__DATA SUPPLIED__:
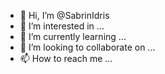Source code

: - 👋 Hi, I’m @SabrinIdris
- 👀 I’m interested in ...
- 🌱 I’m currently learning ...
- 💞️ I’m looking to collaborate on ...
- 📫 How to reach me ...

<!---
SabrinIdris/SabrinIdris is a ✨ special ✨ repository because its `README.md` (this file) appears on your GitHub profile.
You can click the Preview link to take a look at your changes.
--->
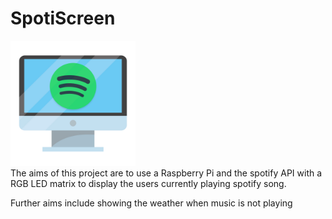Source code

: # SpotiScreen
<img src="Media/spotiscreen.png" alt="Logo" width="200"/>
<br>
The aims of this project are to use a Raspberry Pi and the spotify API with a RGB LED matrix to display the users currently playing spotify song.

Further aims include showing the weather when music is not playing 
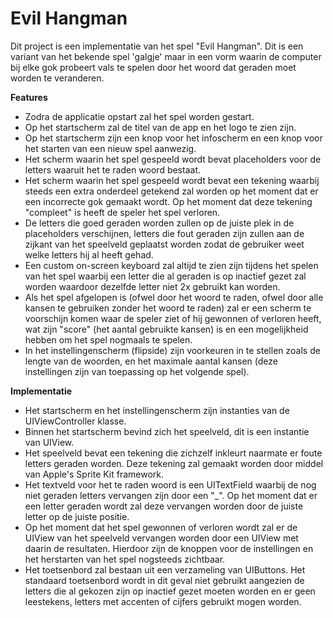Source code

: Evil Hangman
============

Dit project is een implementatie van het spel "Evil Hangman". Dit is een variant van het bekende spel 'galgje' maar in een vorm waarin de computer bij elke gok probeert vals te spelen door het woord dat geraden moet worden te veranderen.

**Features**

- Zodra de applicatie opstart zal het spel worden gestart.
- Op het startscherm zal de titel van de app en het logo te zien zijn.
- Op het startscherm zijn een knop voor het infoscherm en een knop voor het starten van een nieuw spel aanwezig.
- Het scherm waarin het spel gespeeld wordt bevat placeholders voor de letters waaruit het te raden woord bestaat.
- Het scherm waarin het spel gespeeld wordt bevat een tekening waarbij steeds een extra onderdeel getekend zal worden op het moment dat er een incorrecte gok gemaakt wordt. Op het moment dat deze tekening "compleet" is heeft de speler het spel verloren.
- De letters die goed geraden worden zullen op de juiste plek in de placeholders verschijnen, letters die fout geraden zijn zullen aan de zijkant van het speelveld geplaatst worden zodat de gebruiker weet welke letters hij al heeft gehad.
- Een custom on-screen keyboard zal altijd te zien zijn tijdens het spelen van het spel waarbij een letter die al geraden is op inactief gezet zal worden waardoor dezelfde letter niet 2x gebruikt kan worden.
- Als het spel afgelopen is (ofwel door het woord te raden, ofwel door alle kansen te gebruiken zonder het woord te raden) zal er een scherm te voorschijn komen waar de speler ziet of hij gewonnen of verloren heeft, wat zijn "score" (het aantal gebruikte kansen) is en een mogelijkheid hebben om het spel nogmaals te spelen.
- In het instellingenscherm (flipside) zijn voorkeuren in te stellen zoals de lengte van de woorden, en het maximale aantal kansen (deze instellingen zijn van toepassing op het volgende spel).


**Implementatie**
- Het startscherm en het instellingenscherm zijn instanties van de UIViewController klasse.
- Binnen het startscherm bevind zich het speelveld, dit is een instantie van UIView.
- Het speelveld bevat een tekening die zichzelf inkleurt naarmate er foute letters geraden worden. Deze tekening zal gemaakt worden door middel van Apple's Sprite Kit framework.
- Het textveld voor het te raden woord is een UITextField waarbij de nog niet geraden letters vervangen zijn door een "_". Op het moment dat er een letter geraden wordt zal deze vervangen worden door de juiste letter op de juiste positie.
- Op het moment dat het spel gewonnen of verloren wordt zal er de UIView van het speelveld vervangen worden door een UIView met daarin de resultaten. Hierdoor zijn de knoppen voor de instellingen en het herstarten van het spel nogsteeds zichtbaar.
- Het toetsenbord zal bestaan uit een verzameling van UIButtons. Het standaard toetsenbord wordt in dit geval niet gebruikt aangezien de letters die al gekozen zijn op inactief gezet moeten worden en er geen leestekens, letters met accenten of cijfers gebruikt mogen worden.
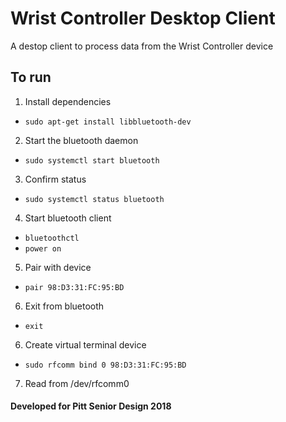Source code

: # Wrist Controller Desktop Client
A destop client to process data from the Wrist Controller device 

## To run
1. Install dependencies
- `sudo apt-get install libbluetooth-dev`
2. Start the bluetooth daemon
- `sudo systemctl start bluetooth`
3. Confirm status
- `sudo systemctl status bluetooth`
4. Start bluetooth client
- `bluetoothctl`
- `power on`
5. Pair with device
- `pair 98:D3:31:FC:95:BD`
6. Exit from bluetooth
- `exit`
6. Create virtual terminal device
- `sudo rfcomm bind 0 98:D3:31:FC:95:BD`
7. Read from /dev/rfcomm0


#### Developed for Pitt Senior Design 2018
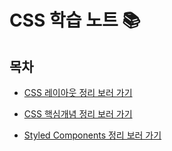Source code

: # CSS 학습 노트 📚

## 목차

- [CSS 레이아웃 정리 보러 가기](./CSS-레이아웃.md) <br />

- [CSS 핵심개념 정리 보러 가기](./CSS-핵심개념.md) <br />

- [Styled Components 정리 보러 가기](./Styled_Components.md) <br />
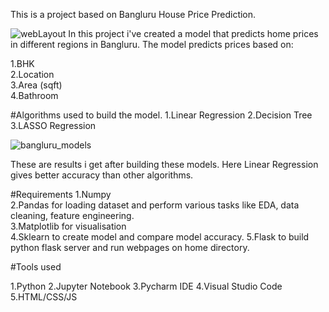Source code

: This is a project based on Bangluru House Price Prediction.

![webLayout](https://user-images.githubusercontent.com/60252526/110582199-b32dec80-8120-11eb-9080-5468a8219606.PNG)
In this project i've created a model that predicts home prices in different regions in Bangluru. The model predicts prices based on:

1.BHK    
2.Location   
3.Area (sqft)   
4.Bathroom 
  
#Algorithms used to build the model.
1.Linear Regression 
2.Decision Tree   				
3.LASSO Regression 

![bangluru_models](https://user-images.githubusercontent.com/60252526/110582870-afe73080-8121-11eb-877b-aab4a7b616ed.PNG)

These are results i get after building these models. Here Linear Regression gives better accuracy than other algorithms.

#Requirements
1.Numpy  
2.Pandas for loading dataset and perform various tasks like EDA, data cleaning, feature engineering.  
3.Matplotlib for visualisation  
4.Sklearn to create model and compare model accuracy.
5.Flask to build python flask server and run webpages on home directory.


#Tools used

1.Python
2.Jupyter Notebook
3.Pycharm IDE
4.Visual Studio Code
5.HTML/CSS/JS 



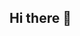 ## Hi there 👋

<!--

**Here are some ideas to get you started:**

test picture
![fc53114b0d1e022f1e28e743f3a7c9f](https://user-images.githubusercontent.com/71208990/173563987-d7357053-d72c-40d1-aafd-4b2b5fb03241.jpg)

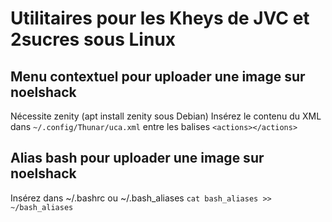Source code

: # Utilitaires pour les Kheys de JVC et 2sucres sous Linux

## Menu contextuel pour uploader une image sur noelshack
Nécessite zenity (apt install zenity sous Debian)
Insérez le contenu du XML dans `~/.config/Thunar/uca.xml` entre les balises `<actions></actions>`


## Alias bash pour uploader une image sur noelshack
Insérez dans ~/.bashrc ou ~/.bash_aliases
`cat bash_aliases >> ~/bash_aliases `
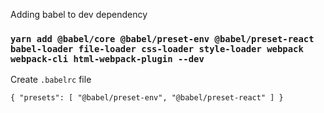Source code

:  Adding babel to dev dependency
 ### `yarn add @babel/core @babel/preset-env @babel/preset-react babel-loader file-loader css-loader style-loader webpack webpack-cli html-webpack-plugin --dev`

 Create `.babelrc` file

`{
   "presets": [
       "@babel/preset-env",
       "@babel/preset-react"
   ]
}`

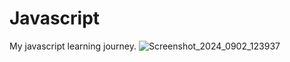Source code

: # Javascript
My javascript learning journey.
![Screenshot_2024_0902_123937](https://github.com/user-attachments/assets/23cfd4a6-ace0-441c-9214-120791a02c7b)
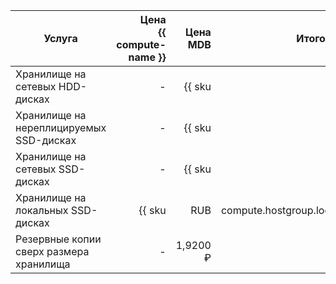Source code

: 
| Услуга                                  | Цена<br/>{{ compute-name }}                              | Цена MDB                                                               | Итоговая цена                                                          |
|-----------------------------------------|---------------------------------------------------------:|-----------------------------------------------------------------------:|-----------------------------------------------------------------------:|
| Хранилище на сетевых HDD-дисках         | -                                                        | {{ sku|RUB|mdb.cluster.network-hdd.mysql|month|string }}               | {{ sku|RUB|mdb.cluster.network-hdd.mysql|month|string }}               |
| Хранилище на нереплицируемых SSD-дисках | -                                                        | {{ sku|RUB|mdb.cluster.network-ssd-nonreplicated.mysql|month|string }} | {{ sku|RUB|mdb.cluster.network-ssd-nonreplicated.mysql|month|string }} |
| Хранилище на сетевых SSD-дисках         | -                                                        | {{ sku|RUB|mdb.cluster.network-nvme.mysql|month|string }}              | {{ sku|RUB|mdb.cluster.network-nvme.mysql|month|string }}              |
| Хранилище на локальных SSD-дисках       | {{ sku|RUB|compute.hostgroup.localssd.v1|month|string }} | 4,2100 ₽                                                               | {{ sku|RUB|mdb.cluster.local-nvme.mysql|month|string }}                |
| Резервные копии сверх размера хранилища | -                                                        | 1,9200 ₽                                                               | 1,9200 ₽                                                               |

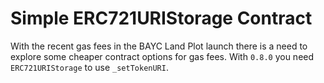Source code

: # Simple ERC721URIStorage Contract

With the recent gas fees in the BAYC Land Plot launch there is a need to explore some cheaper contract options for gas fees. With `0.8.0` you need `ERC721URIStorage` to use `_setTokenURI`.

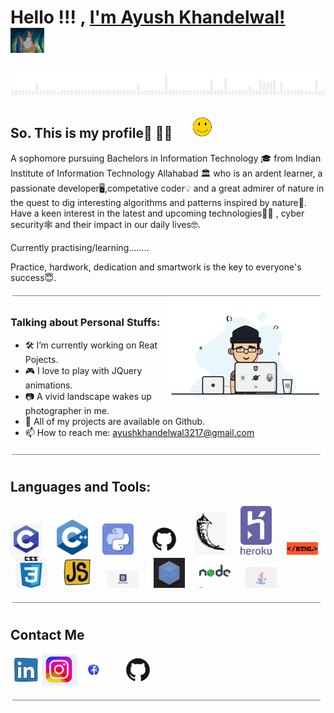# Hello !!! , [I'm Ayush Khandelwal!](https://www.linkedin.com/in/ayush-khandelwal-741a88194/) &nbsp; &nbsp; <img src=images/hello.gif height="40px">
<img src="images/huiii.gif" width="1200px"></h2>

## So. This is my profile🥱 💁‍♂️ &nbsp; &nbsp; &nbsp;<img src="images/smile.gif" width="35px">


A sophomore  pursuing Bachelors in Information Technology 🎓 from Indian Institute of Information Technology Allahabad 🏛 who is an ardent learner, a passionate developer🖥️,competative coder💡 and a great admirer of nature in the quest to dig interesting algorithms and patterns inspired by nature🌿. Have a keen interest in the latest and upcoming technologies👨‍💻 , cyber security🕸️  and their impact in our daily lives🤓.

Currently practising/learning........

Practice, hardwork, dedication and smartwork is the key to everyone's success😇.

<img src="images/border.gif" width="1100px" height="10px">


<img align="right" width="255" alt="" src="images/dev.gif" />

### Talking about Personal Stuffs:
- 🛠 I’m currently working on Reat Pojects.
- 🎮 I love to play with JQuery animations.
- 📷 A vivid landscape wakes up photographer in me.
- 👾 All of my projects are available on Github.
- 📫 How to reach me: ayushkhandelwal3217@gmail.com



<img src="images/border.gif" width="1100px" height="10px"></h2>

## Languages and Tools:
                                                                                   
<img src="images/c.png" width="50px">&nbsp; &nbsp; &nbsp;
<img src="images/cpp.png" width="50px">&nbsp; &nbsp; &nbsp;
<img src="images/python.gif" width="50px">&nbsp; &nbsp; &nbsp;
<img src="images/github.png" width="50px">&nbsp; &nbsp; &nbsp;
<img src="images/flask.png" width="50px">&nbsp; &nbsp; &nbsp;
<img src="images/heroku.png" width="50px">&nbsp; &nbsp; &nbsp;
<img src="images/html.gif" width="50px">&nbsp; &nbsp; &nbsp;
<img src="images/css.jpg" width="50px">&nbsp; &nbsp; &nbsp;
<img src="images/javascript.gif" width="50px">&nbsp; &nbsp; &nbsp;
<img src="images/bootstrap.jpg" width="50px">&nbsp; &nbsp; &nbsp;
<img src="images/webpack.gif" width="50px">&nbsp; &nbsp; &nbsp;
<img src="images/nodeJS.gif" width="50px">&nbsp; &nbsp; &nbsp;
<img src="images/java.png" width="50px">&nbsp; &nbsp; &nbsp;



<img src="images/border.gif" width="1100px" height="10px"></h2>

## Contact Me <br>
[<img align="left" alt="https://www.linkedin.com/in/ayush-khandelwal-741a88194/" height="50px" src="images/linkedin.gif" />][linkedin]&nbsp; &nbsp; &nbsp;
[<img src="images/github.png" height="50px">][github]&nbsp; &nbsp; &nbsp;
[<img align="left" alt="https://www.instagram.com/lens_ified/" height="50px" src="images/insta.gif" />][instagram]&nbsp; &nbsp; &nbsp;
[<img align="left" alt="https://www.facebook.com/ayush.khandelwal.92317" height="50px" src="images/facebook.gif" />][facebook]&nbsp; &nbsp; &nbsp;
<br/>




<img src="images/border.gif" width="1100px" height="10px"></h2>




[linkedin]:https://www.linkedin.com/in/ayush-khandelwal-741a88194/
[github]:https://github.com/Ayush-Khandelwal-007/
[instagram]:https://www.instagram.com/lens_ified/
[facebook]:https://www.facebook.com/ayush.khandelwal.92317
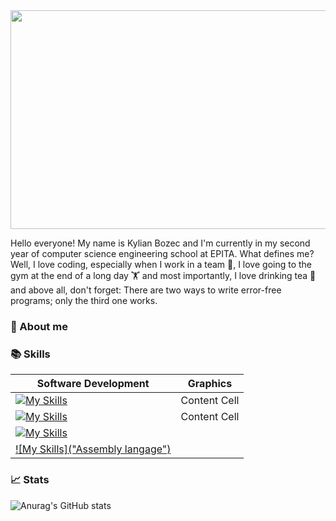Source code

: 
<!--![tenor](https://user-images.githubusercontent.com/103060218/198878467-327c3357-8e0f-4ed5-ad7e-225eb80b5574.gif =250x250)-->
<img src="https://user-images.githubusercontent.com/103060218/198880984-35424524-ea85-4002-a2e5-a0cb7acede50.png" width="1000" height="350"/>

<!--![Hi There! (1)-min](https://user-images.githubusercontent.com/103060218/198880984-35424524-ea85-4002-a2e5-a0cb7acede50.png)-->


Hello everyone! My name is Kylian Bozec and I'm currently in my second year of computer science engineering school at EPITA. What defines me? Well, I love coding, especially when I work in a team 💪, I love going to the gym at the end of a long day 🏋️ and most importantly, I love drinking tea 🍵and above all, don't forget: There are two ways to write error-free programs; only the third one works.


### 👀 About me
### 📚 Skills

| Software Development | Graphics |
| -------------------- | ------------- |
| [![My Skills](https://skillicons.dev/icons?i=cpp)](https://fr.wikipedia.org/wiki/C%2B%2B)   | Content Cell  |
| [![My Skills](https://skillicons.dev/icons?i=c)](https://fr.wikipedia.org/wiki/C_(langage)) | Content Cell  |
| [![My Skills](https://skillicons.dev/icons?i=cs)](https://fr.wikipedia.org/wiki/C_sharp)    |
| [![My Skills]("Assembly langage")](https://fr.wikipedia.org/wiki/Assembleur#:~:text=Un%20langage%20d'assemblage%20ou,%C3%A0%2Ddire%20faciles%20%C3%A0%20retenir.)    |

### 📈 Stats
![Anurag's GitHub stats](https://github-readme-stats.vercel.app/api?username=KylianBozec&show_icons=true&theme=radical)


<!--
**KylianBozec/KylianBozec** is a ✨ _special_ ✨ repository because its `README.md` (this file) appears on your GitHub profile.

Here are some ideas to get you started:

- 🔭 I’m currently working on ...
- 🌱 I’m currently learning ...
- 👯 I’m looking to collaborate on ...
- 🤔 I’m looking for help with ...
- 💬 Ask me about ...
- 📫 How to reach me: ...
- 😄 Pronouns: ...
- ⚡ Fun fact: ...
-->
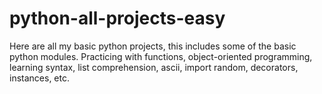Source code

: # python-all-projects-easy
Here are all my basic python projects, this includes some of the basic python modules. Practicing with functions, object-oriented programming, learning syntax, list comprehension, ascii, import random, decorators, instances, etc.
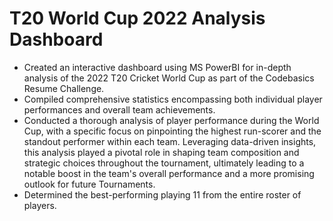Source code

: 
# T20 World Cup 2022 Analysis Dashboard

- Created an interactive dashboard using MS PowerBI for in-depth analysis of the 2022 T20 Cricket World Cup as part of the Codebasics Resume Challenge.
- Compiled comprehensive statistics encompassing both individual player performances and overall team achievements.
- Conducted a thorough analysis of player performance during the World Cup, with a specific focus on pinpointing the highest run-scorer and the standout performer within each team. Leveraging data-driven insights, this analysis played a pivotal role in shaping team composition and strategic choices throughout the tournament, ultimately leading to a notable boost in the team's overall performance and a more promising outlook for future Tournaments.
- Determined the best-performing playing 11 from the entire roster of players.
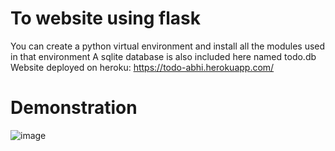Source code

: # To website using flask
 You can create a python virtual environment and install all the modules used in that environment
 A sqlite database is also included here named todo.db
Website deployed on heroku:
https://todo-abhi.herokuapp.com/
# Demonstration 
![image](https://user-images.githubusercontent.com/85806664/192155218-2898c0ec-5dfe-41f3-b1cc-47a5e9ee8c86.png)

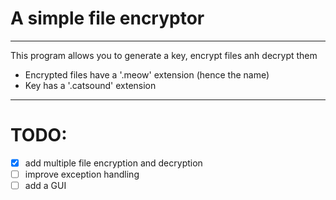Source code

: # A simple file encryptor

-----

This program allows you to generate a key, encrypt files anh decrypt them  

- Encrypted files have a '.meow' extension (hence the name)
- Key has a '.catsound' extension  

-----

# TODO:
- [x] add multiple file encryption and decryption
- [ ] improve exception handling
- [ ] add a GUI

__YOUR INSTRUCTIONS__: Each line in the data where the string "month" occurs should be identified and copied.

__REPLY TO THE EXERCISE__:
| Хранилище на сетевых HDD-дисках         | -                                                        | {{ sku|RUB|mdb.cluster.network-hdd.mysql|month|string }}               | {{ sku|RUB|mdb.cluster.network-hdd.mysql|month|string }}               |
| Хранилище на нереплицируемых SSD-дисках | -                                                        | {{ sku|RUB|mdb.cluster.network-ssd-nonreplicated.mysql|month|string }} | {{ sku|RUB|mdb.cluster.network-ssd-nonreplicated.mysql|month|string }} |
| Хранилище на сетевых SSD-дисках         | -                                                        | {{ sku|RUB|mdb.cluster.network-nvme.mysql|month|string }}              | {{ sku|RUB|mdb.cluster.network-nvme.mysql|month|string }}              |
| Хранилище на локальных SSD-дисках       | {{ sku|RUB|compute.hostgroup.localssd.v1|month|string }} | 4,2100 ₽                                                               | {{ sku|RUB|mdb.cluster.local-nvme.mysql|month|string }}                |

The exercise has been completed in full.